For most of my time with Magikarp Jump, I imagined that I knew what waited at the finale. That I’d beat the last boss, and “What? Magikarp is evolving!” and be rewarded with a Gyarados after so many hours of dealing with Karp. But while you can get a Gyarados in Magikarp Jump, he’s not saved for the ending, nor is it actually a good thing to evolve one. Gyarados shows up in Magikarp Jump like an Easter egg. You tap on your Karp repeatedly until an item you have called an “Everstone” breaks, which keeps your Karp from evolving. Then, once you level up your Karp, it will evolve into a Gyarados and be ineligible for the Magikarp Jump competition. Mayor Karp will simply take it off your hands and you’ll have to start over. Evolving a Gyarados is literally as bad as having a Pidgeotto eat your Magikarp or a Voltorb blow one away.

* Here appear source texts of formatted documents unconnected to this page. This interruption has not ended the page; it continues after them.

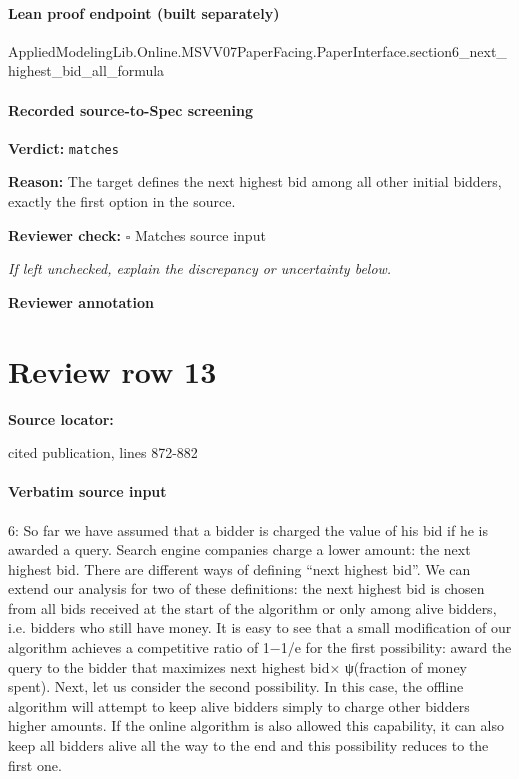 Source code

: \documentclass[10pt]{article}
\newcommand{\reviewerbox}{%
  \par\noindent\fbox{\parbox{0.96\linewidth}{\rule{0pt}{0.38in}}}\par
}
\newcommand{\reviewmatch}[1]{%
  \par\noindent\textbf{Reviewer check:} $\square$\; #1\par
  \noindent\emph{If left unchecked, explain the discrepancy or uncertainty below.}\par
}
\begin{document}
\paragraph{Lean proof endpoint (built separately)}\begin{ReviewVerbatim}
AppliedModelingLib.Online.MSVV07PaperFacing.PaperInterface.section6_next_highest_bid_all_formula
\end{ReviewVerbatim}

\paragraph{Recorded source-to-Spec screening}
\textbf{Verdict:} \texttt{matches}
\\
{\raggedright
\textbf{Reason:} The target defines the next highest bid among all other initial bidders, exactly the first option in the source.\allowbreak{}
\par}
\reviewmatch{Matches source input}
\noindent\textbf{Reviewer annotation}\par
\reviewerbox
\clearpage
\hypertarget{source-claim-e228272600f768f5}{}
\section*{Review row 13}
\textbf{Source locator:} {\footnotesize\raggedright cited publication, lines 872-\allowbreak{}882\par}
\paragraph{Verbatim source input}
\begin{ReviewVerbatim}
6: So far we have assumed that a bidder is charged the value of his bid if he is awarded a query.
Search engine companies charge a lower amount: the next highest bid. There are different ways
of defining “next highest bid”. We can extend our analysis for two of these definitions: the
next highest bid is chosen from all bids received at the start of the algorithm or only among
alive bidders, i.e. bidders who still have money.
It is easy to see that a small modification of our algorithm achieves a competitive ratio of
1−1/e for the first possibility: award the query to the bidder that maximizes next highest bid×
ψ(fraction of money spent). Next, let us consider the second possibility. In this case, the offline
algorithm will attempt to keep alive bidders simply to charge other bidders higher amounts.
If the online algorithm is also allowed this capability, it can also keep all bidders alive all the
way to the end and this possibility reduces to the first one.
\end{ReviewVerbatim}
\end{document}
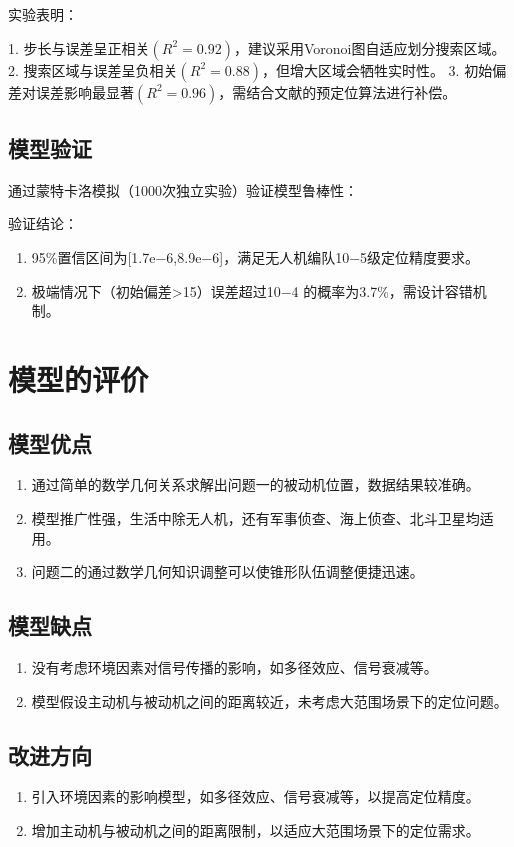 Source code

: \documentclass[withoutpreface,bwprint]{cumcmthesis} %
\begin{document}
实验表明：

1.
步长与误差呈正相关$(R^2=0.92)$，建议采用Voronoi图自适应划分搜索区域。
2.
搜索区域与误差呈负相关$(R^2=0.88)$，但增大区域会牺牲实时性。
3.
初始偏差对误差影响最显著$(R^2=0.96)$，需结合文献的预定位算法进行补偿。
\subsection{模型验证}
通过蒙特卡洛模拟（1000次独立实验）验证模型鲁棒性：

验证结论：
    \begin{enumerate}
        \item 95\%置信区间为[1.7e−6,8.9e−6]，满足无人机编队10−5级定位精度要求。
        \item 极端情况下（初始偏差>15）误差超过10−4 的概率为3.7\%，需设计容错机制。
    \end{enumerate}


\section{模型的评价}
\subsection{模型优点}
\begin{enumerate}
    \item 通过简单的数学几何关系求解出问题一的被动机位置，数据结果较准确。
    \item 模型推广性强，生活中除无人机，还有军事侦查、海上侦查、北斗卫星均适用。
    \item 问题二的通过数学几何知识调整可以使锥形队伍调整便捷迅速。
\end{enumerate}

\subsection{模型缺点}
\begin{enumerate}
    \item 没有考虑环境因素对信号传播的影响，如多径效应、信号衰减等。
    \item 模型假设主动机与被动机之间的距离较近，未考虑大范围场景下的定位问题。
\end{enumerate}

\subsection{改进方向}
\begin{enumerate}
    \item 引入环境因素的影响模型，如多径效应、信号衰减等，以提高定位精度。
    \item 增加主动机与被动机之间的距离限制，以适应大范围场景下的定位需求。
\end{enumerate}
\end{document}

The actual “rewards” for beating the final 20 stage Luxury League are access to an admittedly cool “dark” pond theme (called a “dank theme,” which can’t be an accident). You get access to two new color variants of Karp, purple and grey, which so far have produced spotted and diamond patterns. And you get Bulbasaur as a buddy who gives you a free League Play restore after a loss every few hours, which is not a very useful ability.
Magikarp Jump
The game informs you that the next league, the “Heal League,” is not ready yet, and your Karp training power maxes out at a 600% bonus with a note that it may be raised in future updates. You can still keep playing, leveling up your food and training with coins, saving diamonds for new buddies and decorations, and playing in a seemingly never-ending series of “Expert Leagues” that seem to be placeholders until new content is released for the game.
What’s to come in Magikarp Jump? I don’t know. Super Mario Run practically never updated a damn thing after release, while Fire Emblem Heroes has new updates all the time. Magikarp Jump seems to be directly telling players there’s more to come, but there’s no word on exactly what that means yet, or if it will simply be raising caps and not much else.
Magikarp Jump, as expected, has been a very strange game. It certainly was a good entry in the time-waster genre, as I have been somewhat slavishly devoted to it this past week or so. Yet the structure is such where you can feel comfortable spending literally nothing on it because you just don’t need to. Good for players, but I have no idea what kind of moneymaker this will be for The Pokémon Company or Nintendo.
So yeah, I made it to the end of this game so you don’t have to. This has been something.